Work item:
Where a line below contains "uploads", count it. Reply with the total only.

Data:
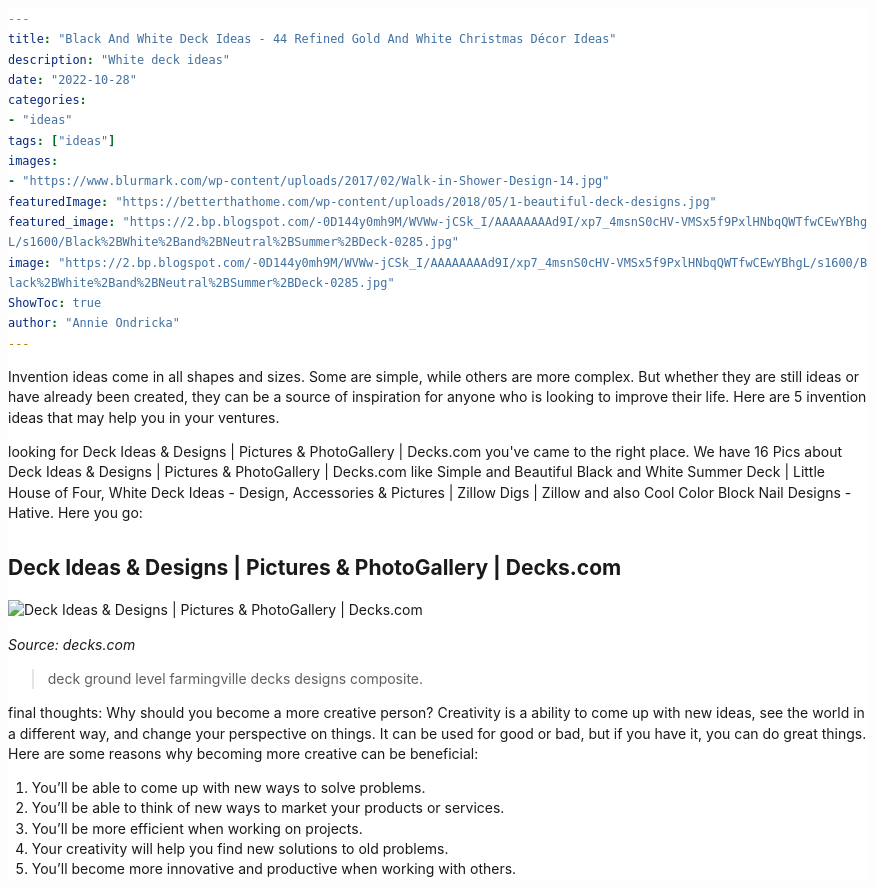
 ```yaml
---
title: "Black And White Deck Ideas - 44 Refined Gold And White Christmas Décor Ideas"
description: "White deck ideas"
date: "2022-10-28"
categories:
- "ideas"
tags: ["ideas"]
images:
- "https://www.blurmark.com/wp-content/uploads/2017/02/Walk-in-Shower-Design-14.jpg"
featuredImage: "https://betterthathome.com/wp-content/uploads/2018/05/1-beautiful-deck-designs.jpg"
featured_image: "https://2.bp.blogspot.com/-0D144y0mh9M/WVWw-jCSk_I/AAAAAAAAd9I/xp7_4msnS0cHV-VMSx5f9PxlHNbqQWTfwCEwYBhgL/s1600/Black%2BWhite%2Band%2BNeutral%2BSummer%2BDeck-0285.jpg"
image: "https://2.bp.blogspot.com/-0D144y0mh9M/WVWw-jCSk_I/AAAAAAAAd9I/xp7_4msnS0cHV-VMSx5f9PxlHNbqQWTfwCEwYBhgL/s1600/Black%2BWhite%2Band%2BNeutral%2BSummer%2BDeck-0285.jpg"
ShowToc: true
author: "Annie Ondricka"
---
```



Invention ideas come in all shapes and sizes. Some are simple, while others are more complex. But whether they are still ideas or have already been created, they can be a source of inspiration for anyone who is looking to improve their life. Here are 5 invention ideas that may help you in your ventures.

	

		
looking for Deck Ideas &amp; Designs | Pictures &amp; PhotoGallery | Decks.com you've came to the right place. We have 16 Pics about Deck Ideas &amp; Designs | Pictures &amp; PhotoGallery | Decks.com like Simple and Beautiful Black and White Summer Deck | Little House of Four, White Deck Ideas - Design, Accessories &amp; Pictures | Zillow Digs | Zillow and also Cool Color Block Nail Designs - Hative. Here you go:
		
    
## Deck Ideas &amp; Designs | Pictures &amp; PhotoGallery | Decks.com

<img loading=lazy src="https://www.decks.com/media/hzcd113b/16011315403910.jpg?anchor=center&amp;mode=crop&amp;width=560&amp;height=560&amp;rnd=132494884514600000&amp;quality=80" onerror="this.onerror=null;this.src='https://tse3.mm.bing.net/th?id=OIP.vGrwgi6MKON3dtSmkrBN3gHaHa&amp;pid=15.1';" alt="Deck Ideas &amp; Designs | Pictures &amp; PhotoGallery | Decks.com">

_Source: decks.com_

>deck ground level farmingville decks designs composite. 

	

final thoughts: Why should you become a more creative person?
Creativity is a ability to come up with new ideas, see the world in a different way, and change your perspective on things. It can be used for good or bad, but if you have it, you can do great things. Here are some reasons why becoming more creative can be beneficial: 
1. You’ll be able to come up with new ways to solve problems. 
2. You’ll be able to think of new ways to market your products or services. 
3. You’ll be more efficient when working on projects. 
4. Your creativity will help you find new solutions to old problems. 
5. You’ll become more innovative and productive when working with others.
* * *
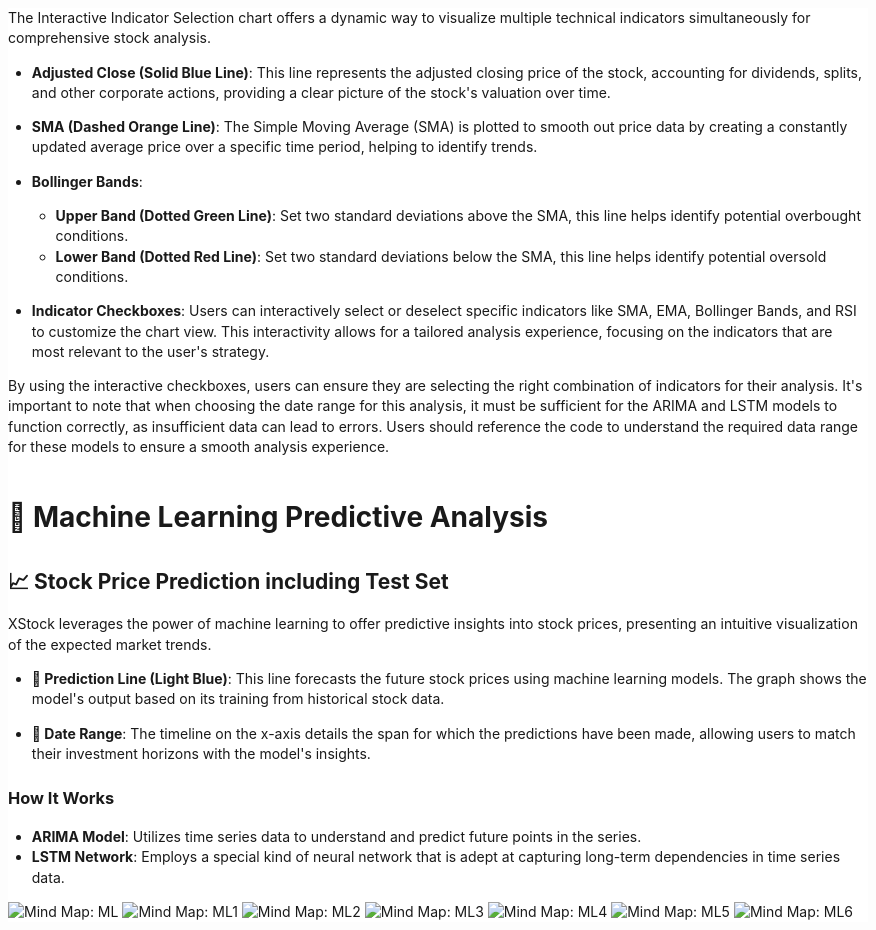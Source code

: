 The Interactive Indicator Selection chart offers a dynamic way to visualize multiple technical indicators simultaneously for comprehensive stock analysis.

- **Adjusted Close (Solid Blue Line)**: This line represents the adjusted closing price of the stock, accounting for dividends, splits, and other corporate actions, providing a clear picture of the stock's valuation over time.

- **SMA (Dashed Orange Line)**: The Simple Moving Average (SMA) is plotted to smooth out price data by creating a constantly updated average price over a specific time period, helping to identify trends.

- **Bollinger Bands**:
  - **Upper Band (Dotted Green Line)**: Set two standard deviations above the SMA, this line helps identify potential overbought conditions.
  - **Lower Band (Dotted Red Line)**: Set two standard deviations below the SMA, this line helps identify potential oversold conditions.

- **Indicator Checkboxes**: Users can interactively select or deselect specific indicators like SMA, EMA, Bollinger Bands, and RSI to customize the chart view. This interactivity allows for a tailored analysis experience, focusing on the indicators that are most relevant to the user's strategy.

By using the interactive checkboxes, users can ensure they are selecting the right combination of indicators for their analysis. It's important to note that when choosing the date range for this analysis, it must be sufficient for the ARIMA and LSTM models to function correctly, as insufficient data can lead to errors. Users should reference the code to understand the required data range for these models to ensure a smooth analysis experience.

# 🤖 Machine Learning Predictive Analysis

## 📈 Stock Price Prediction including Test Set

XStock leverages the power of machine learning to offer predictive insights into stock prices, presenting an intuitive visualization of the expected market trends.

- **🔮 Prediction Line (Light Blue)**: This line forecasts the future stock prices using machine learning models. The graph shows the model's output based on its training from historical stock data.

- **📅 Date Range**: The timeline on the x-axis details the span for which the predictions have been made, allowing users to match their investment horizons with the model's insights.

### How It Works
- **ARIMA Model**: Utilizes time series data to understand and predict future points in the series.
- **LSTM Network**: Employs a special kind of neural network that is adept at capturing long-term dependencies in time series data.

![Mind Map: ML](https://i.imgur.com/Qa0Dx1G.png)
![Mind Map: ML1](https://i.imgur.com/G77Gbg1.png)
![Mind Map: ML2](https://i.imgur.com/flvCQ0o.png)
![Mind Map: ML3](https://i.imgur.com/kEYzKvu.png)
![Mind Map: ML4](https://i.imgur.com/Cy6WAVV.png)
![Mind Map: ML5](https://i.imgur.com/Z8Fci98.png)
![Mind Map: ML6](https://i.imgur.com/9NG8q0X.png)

Solution to the exercise:
2